Прежде чем я вышел из ступора, прошло несколько минут.
Она ушла.
Лейла ушла одна посреди глубокой ночи. Я так и вижу, как она бежит по темным улицам, плачет, а ее локоны развеваются по ветру. Что, если она споткнется и упадет? У нее есть такой талант. Что, если столкнется с каким-нибудь пьяным парнем, который идти-то прямо не в состоянии, не то чтобы понять слово «Нет»?
А Лейла… она почти ребенок. Юная и хрупкая, при этом достаточно храбрая, чтобы быть со мной и принять меня таким, какой я есть. Ее смелость сбивает с ног. Подчеркивает мою трусость.
Я не могу позволить ей просто взять и уйти. Не могу. И отпустить ее я не в состоянии. Пока что.
Выбросив сигарету в окно, я застегиваю рубашку и замираю. Мне становится страшно. Но разве так не было всегда?
В течение всего этого времени Лейла всегда приходила ко мне одна. Шла ночными улицами, беззащитная и беззаботная — возможно, потому, что хотела поскорей увидеться со мной.
Я был столь же нетерпелив. Ни разу не поставил под сомнение свое желание ее увидеть. И ни разу не поинтересовался, как Лейла дошла сюда и не встретился ли ей кто-нибудь по дороге посреди ночи.
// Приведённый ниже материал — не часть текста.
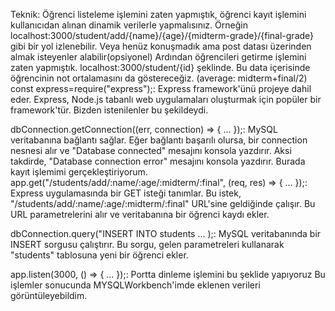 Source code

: Teknik:
Öğrenci listeleme işlemini zaten yapmıştık, öğrenci kayıt işlemini kullanıcıdan alınan dinamik verilerle yapmalısınız.
Örneğin localhost:3000/student/add/{name}/{age}/{midterm-grade}/{final-grade} gibi bir yol izlenebilir. Veya henüz konuşmadık ama post datası üzerinden almak isteyenler alabilir(opsiyonel)
Ardından öğrencileri getirme işlemini zaten yapmıştık. localhost:3000/student/{id} şeklinde. Bu data içerisinde öğrencinin not ortalamasını da göstereceğiz. (average: midterm+final/2)
const express=require("express");: Express framework'ünü projeye dahil eder. Express, Node.js tabanlı web uygulamaları oluşturmak için popüler bir framework'tür.
Bizden istenilenler bu şekildeydi.

dbConnection.getConnection((err, connection) => { ... });: MySQL veritabanına bağlantı sağlar. Eğer bağlantı başarılı olursa, bir connection nesnesi alır ve "Database connected" mesajını konsola yazdırır.
Aksi takdirde, "Database connection error" mesajını konsola yazdırır.
Burada kayıt işlemimi gerçekleştiriyorum.
app.get("/students/add/:name/:age/:midterm/:final", (req, res) => { ... });: Express uygulamasında bir GET isteği tanımlar. 
Bu istek, "/students/add/:name/:age/:midterm/:final" URL'sine geldiğinde çalışır. Bu URL parametrelerini alır ve veritabanına bir öğrenci kaydı ekler.

dbConnection.query("INSERT INTO students ... );: MySQL veritabanında bir INSERT sorgusu çalıştırır. Bu sorgu, gelen parametreleri kullanarak "students" tablosuna yeni bir öğrenci ekler.

app.listen(3000, () => { ... });: Portta dinleme işlemini bu şeklide yapıyoruz
Bu işlemler sonucunda MYSQLWorkbench'imde eklenen verileri görüntüleyebildim.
Я не спрашивал ее ни о чем. Просто брал — пользовался ею, как и привык. Настолько погрузился в собственные размышления, что больше не интересовался ничем — но разве я не говорил ей об этом? Разве не предупреждал с самого начала? Зачем же тогда Лейла все возвращалась и возвращалась? Зачем продолжала предлагать себя, словно жертву?
Как я уже говорил ей, Лейла пожалеет.
У меня начинает чудовищно болеть голова. Чувствую, что нужно все исправить, но я упорно не двигаюсь с места. Я не пойду за ней. Я ведь ей говорил. В том, что она ушла в слезах или считала наши отношения чем-то большим, нет моей вины.
Я стою посреди кабинета, как вдруг раздается щелчок открываемой двери. Решив, что это Лейла, на мгновение расслабляюсь, но на пороге стоит Сара.
В руке она держит стопку документов и, несмотря на поздний час, выглядит деловитой и собранной.
— Решила занести несколько копий документов, которые только что прислали, — объясняет она свой приход и показывает на стопку.
Завтра мы с Сарой едем в Нью-Йорк на конференцию. Вернемся в понедельник — возможно, с кучей заявок на следующий семестр, поскольку я выступаю в роли приманки как самый молодой поэт, выигравший премию Маклауда.
— Лейла Робинсон, — холодно продолжает Сара. — Я знаю, что у тебя с ней роман.
В животе становится горячо, а тело тут же напрягается. Пусть момент совсем не подходящий, но не реагировать на ее имя у меня не получается.
Обвинение Сары я не подтверждаю и не отрицаю. Словом «роман» мне бы и в голову не пришло назвать происходящее между нами с Лейлой. Наши отношения… более сложные, затрагивающие так много всего. Они постыдные. И чистые. Мне трудно описать их словами.
А сейчас она ушла — из-за меня.
Но я не виноват.
— Что, ответа не последует? Куда делся весь твой сарказм и остроумие? — ухмыляется Сара и качает головой.
— Давай ближе к делу, — сквозь зубы отвечаю я.
— Значит, ты не отрицаешь. И значит, на самом деле спишь со своей студенткой. Господи боже. Знаешь, поначалу я не поверила. Хотя и было что-то подозрительное во всех этих ваших встречах, после которых она ходила в дамскую комнату. Но представь мое удивление, когда глубокой ночью я встречаю ее в слезах выбегающей из здания, — глаза Сары словно две льдинки. — Что ж, поздравляю, профессор Абрамс. Ты не только некомпетентный преподаватель, но еще и как человек жалок.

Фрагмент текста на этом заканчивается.